### Exercise directions
How many lines below contain the string "regis"? Reply with the figure and no further words.
● ● ● ● ● ● ●
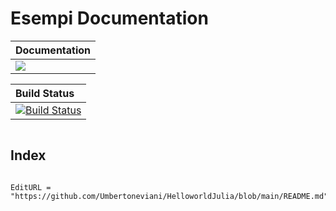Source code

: # Esempi Documentation

| **Documentation** |
|:------------ |
| [![](https://img.shields.io/badge/docs-stable-blue.svg)](umbertoneviani.github.io/HelloworldJulia/stable)

| **Build Status** |
|:------------ |
| [![Build Status](https://github.com/Umbertoneviani/HelloworldJulia/workflows/CI/badge.svg?branch=main)](https://github.com/Umbertoneviani/HelloworldJulia/actions?query=workflow%3ACI)


```@contents
```

## Index

```@index

```


```@meta
EditURL = "https://github.com/Umbertoneviani/HelloworldJulia/blob/main/README.md"
```

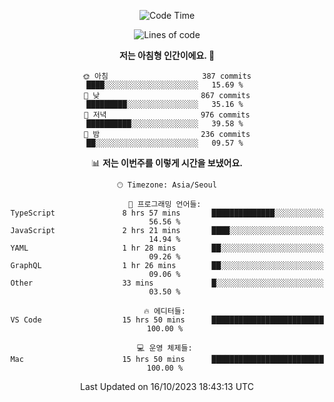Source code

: <div align='center'>
 
<!--START_SECTION:waka-->
![Code Time](http://img.shields.io/badge/Code%20Time-3%2C022%20hrs%2043%20mins-blue)

![Lines of code](https://img.shields.io/badge/%EC%A0%80%EB%8A%94%20%EC%97%AC%ED%83%9C%EA%B9%8C%EC%A7%80%20-1.2%20million%20%EC%A4%84%EC%9D%98%20%EC%BD%94%EB%93%9C%EB%A5%BC%20%EC%9E%91%EC%84%B1%ED%96%88%EC%96%B4%EC%9A%94.-blue)

**저는 아침형 인간이에요. 🐤** 

```text
🌞 아침                     387 commits         ████░░░░░░░░░░░░░░░░░░░░░   15.69 % 
🌆 낮　                     867 commits         █████████░░░░░░░░░░░░░░░░   35.16 % 
🌃 저녁                     976 commits         ██████████░░░░░░░░░░░░░░░   39.58 % 
🌙 밤　                     236 commits         ██░░░░░░░░░░░░░░░░░░░░░░░   09.57 % 
```


📊 **저는 이번주를 이렇게 시간을 보냈어요.** 

```text
🕑︎ Timezone: Asia/Seoul

💬 프로그래밍 언어들: 
TypeScript               8 hrs 57 mins       ██████████████░░░░░░░░░░░   56.56 % 
JavaScript               2 hrs 21 mins       ████░░░░░░░░░░░░░░░░░░░░░   14.94 % 
YAML                     1 hr 28 mins        ██░░░░░░░░░░░░░░░░░░░░░░░   09.26 % 
GraphQL                  1 hr 26 mins        ██░░░░░░░░░░░░░░░░░░░░░░░   09.06 % 
Other                    33 mins             █░░░░░░░░░░░░░░░░░░░░░░░░   03.50 % 

🔥 에디터들: 
VS Code                  15 hrs 50 mins      █████████████████████████   100.00 % 

💻 운영 체제들: 
Mac                      15 hrs 50 mins      █████████████████████████   100.00 % 
```


 Last Updated on 16/10/2023 18:43:13 UTC
<!--END_SECTION:waka-->
 </div>
<!---
Emewjin/Emewjin is a ✨ special ✨ repository because its `README.md` (this file) appears on your GitHub profile.
You can click the Preview link to take a look at your changes.
--->
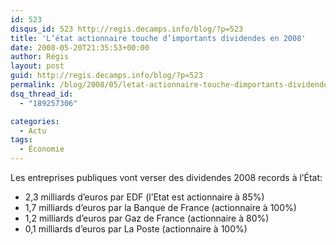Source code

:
 ```yaml
---
id: 523
disqus_id: 523 http://regis.decamps.info/blog/?p=523
title: 'L’état actionnaire touche d’importants dividendes en 2008'
date: 2008-05-20T21:35:53+00:00
author: Régis
layout: post
guid: http://regis.decamps.info/blog/?p=523
permalink: /blog/2008/05/letat-actionnaire-touche-dimportants-dividendes-en-2008/
dsq_thread_id:
  - "189257306"

categories:
  - Actu
tags:
  - Économie
---
```

Les entreprises publiques vont verser des dividendes 2008 records à l’État:

  * 2,3 milliards d’euros par EDF (l’Etat est actionnaire à 85%)
  * 1,7 milliards d’euros par la Banque de France (actionnaire à 100%)
  * 1,2 milliards d’euros par Gaz de France (actionnaire à 80%)
  * 0,1 milliards d’euros par La Poste (actionnaire à 100%)
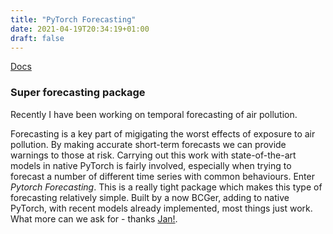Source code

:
 ```yaml
---
title: "PyTorch Forecasting"
date: 2021-04-19T20:34:19+01:00
draft: false
---
```


[Docs](https://pytorch-forecasting.readthedocs.io/en/stable/)
<!--more-->

### Super forecasting package

Recently I have been working on temporal forecasting of air pollution.

Forecasting is a key part of migigating the worst effects of exposure to air pollution. By making accurate short-term forecasts we can provide warnings to those at risk. Carrying out this work with state-of-the-art models in native PyTorch is fairly involved, especially when trying to forecast a number of different time series with common behaviours. Enter *Pytorch Forecasting*. This is a really tight package which makes this type of forecasting relatively simple. Built by a now BCGer, adding to native PyTorch, with recent models already implemented, most things just work. What more can we ask for - thanks [Jan!](https://github.com/jdb78).
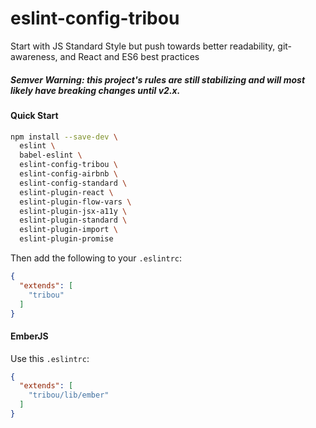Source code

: # eslint-config-tribou

Start with JS Standard Style but push towards better readability, git-awareness, and React and ES6 best practices

##### Semver Warning: this project's rules are still stabilizing and will most likely have breaking changes until v2.x.

#### Quick Start

```bash
npm install --save-dev \
  eslint \
  babel-eslint \
  eslint-config-tribou \
  eslint-config-airbnb \
  eslint-config-standard \
  eslint-plugin-react \
  eslint-plugin-flow-vars \
  eslint-plugin-jsx-a11y \
  eslint-plugin-standard \
  eslint-plugin-import \
  eslint-plugin-promise
```

Then add the following to your `.eslintrc`:

```json
{
  "extends": [
    "tribou"
  ]
}
```

#### EmberJS

Use this `.eslintrc`:

```json
{
  "extends": [
    "tribou/lib/ember"
  ]
}
```
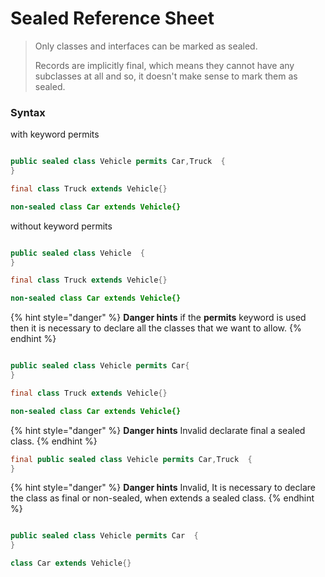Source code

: # Sealed Reference Sheet

> Only classes and interfaces can be marked as sealed.
> 
> Records are implicitly final, which means they cannot have any subclasses at all and so, it doesn't make sense to mark them as sealed.


### Syntax

with keyword permits

```java

public sealed class Vehicle permits Car,Truck  {
}

final class Truck extends Vehicle{}

non-sealed class Car extends Vehicle{}

```

without keyword permits

```java

public sealed class Vehicle  {
}

final class Truck extends Vehicle{}

non-sealed class Car extends Vehicle{}

```


{% hint style="danger" %}
**Danger hints** if the **permits** keyword is used then it is necessary to declare all the classes that we want to allow.
{% endhint %}

```java

public sealed class Vehicle permits Car{
}

final class Truck extends Vehicle{}

non-sealed class Car extends Vehicle{}

```

{% hint style="danger" %}
**Danger hints** Invalid declarate final a sealed class.
{% endhint %}

```java
final public sealed class Vehicle permits Car,Truck  {
}
```

{% hint style="danger" %}
**Danger hints** Invalid, It is necessary to declare the class as final or non-sealed,
when extends a sealed class.
{% endhint %}

```java

public sealed class Vehicle permits Car  {
}

class Car extends Vehicle{}

```




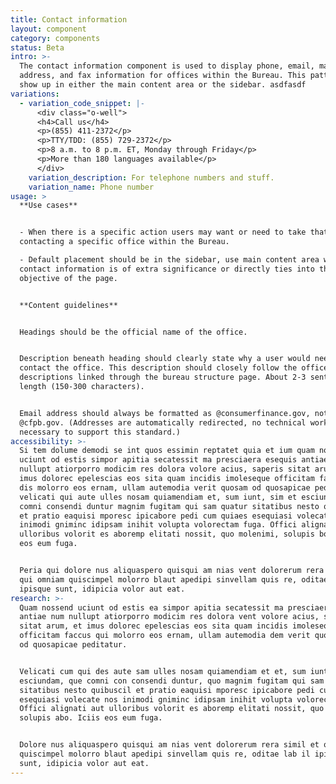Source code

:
```yaml
---
title: Contact information
layout: component
category: components
status: Beta
intro: >-
  The contact information component is used to display phone, email, mailing
  address, and fax information for offices within the Bureau. This pattern may
  show up in either the main content area or the sidebar. asdfasdf
variations:
  - variation_code_snippet: |-
      <div class="o-well">
      <h4>Call us</h4>
      <p>(855) 411-2372</p>
      <p>TTY/TDD: (855) 729-2372</p>
      <p>8 a.m. to 8 p.m. ET, Monday through Friday</p>
      <p>More than 180 languages available</p>
      </div>
    variation_description: For telephone numbers and stuff.
    variation_name: Phone number
usage: >
  **Use cases**


  - When there is a specific action users may want or need to take that requires
  contacting a specific office within the Bureau.

  - Default placement should be in the sidebar, use main content area when
  contact information is of extra significance or directly ties into the main
  objective of the page.


  **Content guidelines**


  Headings should be the official name of the office.


  Description beneath heading should clearly state why a user would need to
  contact the office. This description should closely follow the office
  descriptions linked through the bureau structure page. About 2-3 sentences in
  length (150-300 characters).


  Email address should always be formatted as @consumerfinance.gov, not
  @cfpb.gov. (Addresses are automatically redirected, no technical work is
  necessary to support this standard.)
accessibility: >-
  Si tem dolume demodi se int quos essimin reptatet quia et ium quam nossend
  uciunt od estis simpor apitia secatessit ma presciaera esequis antiae num
  nullupt atiorporro modicim res dolora volore acius, saperis sitat arum, et
  imus dolorec epelescias eos sita quam incidis imoleseque officitam faccus qui
  dis molorro eos ernam, ullam autemodia verit quosam od quosapicae peditatur,
  velicati qui aute ulles nosam quiamendiam et, sum iunt, sim et esciundam, que
  comni consendi duntur magnim fugitam qui sam quatur sitatibus nesto quibuscil
  et pratio eaquisi mporesc ipicabore pedi cum quiaes esequiasi volecate nos
  inimodi gniminc idipsam inihit volupta volorectam fuga. Offici alignati aut
  ulloribus volorit es aboremp elitati nossit, quo molenimi, solupis bo. Iciis
  eos eum fuga.


  Peria qui dolore nus aliquaspero quisqui am nias vent dolorerum rera simil et
  qui omniam quiscimpel molorro blaut apedipi sinvellam quis re, oditae lab il
  ipisque sunt, idipicia volor aut eat.
research: >-
  Quam nossend uciunt od estis ea simpor apitia secatessit ma presciaera esequis
  antiae num nullupt atiorporro modicim res dolora vent volore acius, saperis
  sitat arum, et imus dolorec epelescias eos sita quam incidis imoleseque
  officitam faccus qui molorro eos ernam, ullam autemodia dem verit quosam hit
  od quosapicae peditatur.


  Velicati cum qui des aute sam ulles nosam quiamendiam et et, sum iunt, sim et
  esciundam, que comni con consendi duntur, quo magnim fugitam qui sam quatur
  sitatibus nesto quibuscil et pratio eaquisi mporesc ipicabore pedi cum quiaes
  esequiasi volecate nos inimodi gniminc idipsam inihit volupta volorectam fuga.
  Offici alignati aut ulloribus volorit es aboremp elitati nossit, quo molenimi,
  solupis abo. Iciis eos eum fuga.


  Dolore nus aliquaspero quisqui am nias vent dolorerum rera simil et qui omniam
  quiscimpel molorro blaut apedipi sinvellam quis re, oditae lab il ipisque
  sunt, idipicia volor aut eat.
---
```


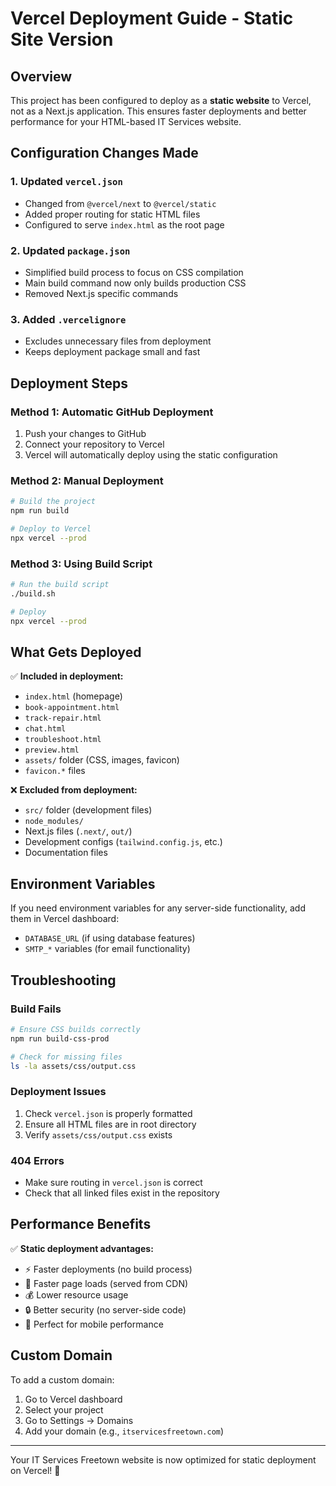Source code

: # Vercel Deployment Guide - Static Site Version

## Overview
This project has been configured to deploy as a **static website** to Vercel, not as a Next.js application. This ensures faster deployments and better performance for your HTML-based IT Services website.

## Configuration Changes Made

### 1. Updated `vercel.json`
- Changed from `@vercel/next` to `@vercel/static` 
- Added proper routing for static HTML files
- Configured to serve `index.html` as the root page

### 2. Updated `package.json`
- Simplified build process to focus on CSS compilation
- Main build command now only builds production CSS
- Removed Next.js specific commands

### 3. Added `.vercelignore`
- Excludes unnecessary files from deployment
- Keeps deployment package small and fast

## Deployment Steps

### Method 1: Automatic GitHub Deployment
1. Push your changes to GitHub
2. Connect your repository to Vercel
3. Vercel will automatically deploy using the static configuration

### Method 2: Manual Deployment
```bash
# Build the project
npm run build

# Deploy to Vercel
npx vercel --prod
```

### Method 3: Using Build Script
```bash
# Run the build script
./build.sh

# Deploy
npx vercel --prod
```

## What Gets Deployed

✅ **Included in deployment:**
- `index.html` (homepage)
- `book-appointment.html`
- `track-repair.html` 
- `chat.html`
- `troubleshoot.html`
- `preview.html`
- `assets/` folder (CSS, images, favicon)
- `favicon.*` files

❌ **Excluded from deployment:**
- `src/` folder (development files)
- `node_modules/`
- Next.js files (`.next/`, `out/`)
- Development configs (`tailwind.config.js`, etc.)
- Documentation files

## Environment Variables

If you need environment variables for any server-side functionality, add them in Vercel dashboard:
- `DATABASE_URL` (if using database features)
- `SMTP_*` variables (for email functionality)

## Troubleshooting

### Build Fails
```bash
# Ensure CSS builds correctly
npm run build-css-prod

# Check for missing files
ls -la assets/css/output.css
```

### Deployment Issues
1. Check `vercel.json` is properly formatted
2. Ensure all HTML files are in root directory
3. Verify `assets/css/output.css` exists

### 404 Errors
- Make sure routing in `vercel.json` is correct
- Check that all linked files exist in the repository

## Performance Benefits

✅ **Static deployment advantages:**
- ⚡ Faster deployments (no build process)
- 🚀 Faster page loads (served from CDN)
- 💰 Lower resource usage
- 🔒 Better security (no server-side code)
- 📱 Perfect for mobile performance

## Custom Domain

To add a custom domain:
1. Go to Vercel dashboard
2. Select your project
3. Go to Settings → Domains
4. Add your domain (e.g., `itservicesfreetown.com`)

---

Your IT Services Freetown website is now optimized for static deployment on Vercel! 🎉
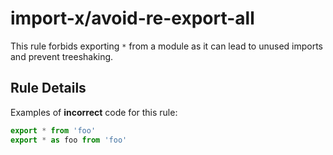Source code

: # import-x/avoid-re-export-all

This rule forbids exporting `*` from a module as it can lead to unused imports and prevent treeshaking.

## Rule Details

Examples of **incorrect** code for this rule:

```js
export * from 'foo'
export * as foo from 'foo'
```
● ● ● ● ● ● ●
### Reply to the task
2